**WORK TO COMPLETE:** Only the lines from the beginning of the data through the line holding "the same way" belong in the answer, printed exactly and without pictures.

Data items
┏━━

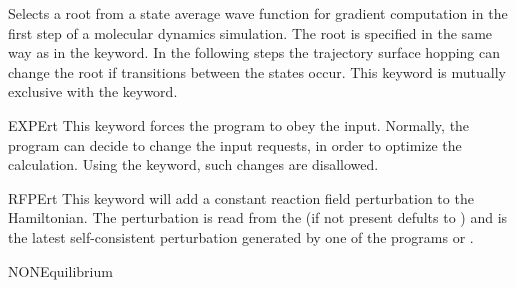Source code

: \begin{keywordlist}
Selects a root from a state average wave function for gradient computation in
the first step of a molecular dynamics simulation. The root is specified in
the same way as in the  keyword. In the following steps the
trajectory surface hopping can change the root if transitions between the
states occur. This keyword is mutually exclusive with the  keyword.
\item[EXPErt]
This keyword forces the program to obey the input. Normally, the program can
decide to  change the input requests, in order to optimize the calculation.
Using the  keyword, such changes are disallowed.
\item[RFPErt]
This keyword will add a constant reaction field perturbation to the
Hamiltonian. The perturbation is read from the  (if not present defults to ) and
is the latest self-consistent perturbation generated
by one of the programs  or .
\item[NONEquilibrium]

\end{keywordlist}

┗━━

**RESULT FOR THIS TASK:**
Source code

: \begin{keywordlist}
Selects a root from a state average wave function for gradient computation in
the first step of a molecular dynamics simulation. The root is specified in
the same way as in the  keyword. In the following steps the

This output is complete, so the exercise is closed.